**** Materials provided ****

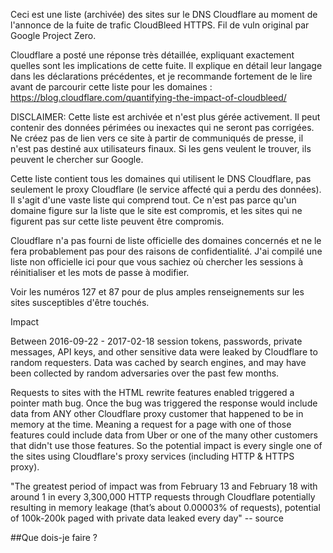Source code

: Ceci est une liste (archivée) des sites sur le DNS Cloudflare au moment de l'annonce de la fuite de trafic CloudBleed HTTPS. Fil de vuln original par Google Project Zero.

Cloudflare a posté une réponse très détaillée, expliquant exactement quelles sont les implications de cette fuite. Il explique en détail leur langage dans les déclarations précédentes, et je recommande fortement de le lire avant de parcourir cette liste pour les domaines : https://blog.cloudflare.com/quantifying-the-impact-of-cloudbleed/

DISCLAIMER:
Cette liste est archivée et n'est plus gérée activement. Il peut contenir des données périmées ou inexactes qui ne seront pas corrigées. Ne créez pas de lien vers ce site à partir de communiqués de presse, il n'est pas destiné aux utilisateurs finaux. Si les gens veulent le trouver, ils peuvent le chercher sur Google.

Cette liste contient tous les domaines qui utilisent le DNS Cloudflare, pas seulement le proxy Cloudflare (le service affecté qui a perdu des données). Il s'agit d'une vaste liste qui comprend tout. Ce n'est pas parce qu'un domaine figure sur la liste que le site est compromis, et les sites qui ne figurent pas sur cette liste peuvent être compromis.

Cloudflare n'a pas fourni de liste officielle des domaines concernés et ne le fera probablement pas pour des raisons de confidentialité. J'ai compilé une liste non officielle ici pour que vous sachiez où chercher les sessions à réinitialiser et les mots de passe à modifier.

Voir les numéros 127 et 87 pour de plus amples renseignements sur les sites susceptibles d'être touchés.

Impact

Between 2016-09-22 - 2017-02-18 session tokens, passwords, private messages, API keys, and other sensitive data were leaked by Cloudflare to random requesters. Data was cached by search engines, and may have been collected by random adversaries over the past few months.

Requests to sites with the HTML rewrite features enabled triggered a pointer math bug. Once the bug was triggered the response would include data from ANY other Cloudflare proxy customer that happened to be in memory at the time. Meaning a request for a page with one of those features could include data from Uber or one of the many other customers that didn't use those features. So the potential impact is every single one of the sites using Cloudflare's proxy services (including HTTP & HTTPS proxy).

"The greatest period of impact was from February 13 and February 18 with around 1 in every 3,300,000 HTTP requests through Cloudflare potentially resulting in memory leakage (that’s about 0.00003% of requests), potential of 100k-200k paged with private data leaked every day" -- source

##Que dois-je faire ?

****

- Your goal:
Extract all lines of the records above that include "other".

- Answer to the exercise:
Between 2016-09-22 - 2017-02-18 session tokens, passwords, private messages, API keys, and other sensitive data were leaked by Cloudflare to random requesters. Data was cached by search engines, and may have been collected by random adversaries over the past few months.
Requests to sites with the HTML rewrite features enabled triggered a pointer math bug. Once the bug was triggered the response would include data from ANY other Cloudflare proxy customer that happened to be in memory at the time. Meaning a request for a page with one of those features could include data from Uber or one of the many other customers that didn't use those features. So the potential impact is every single one of the sites using Cloudflare's proxy services (including HTTP & HTTPS proxy).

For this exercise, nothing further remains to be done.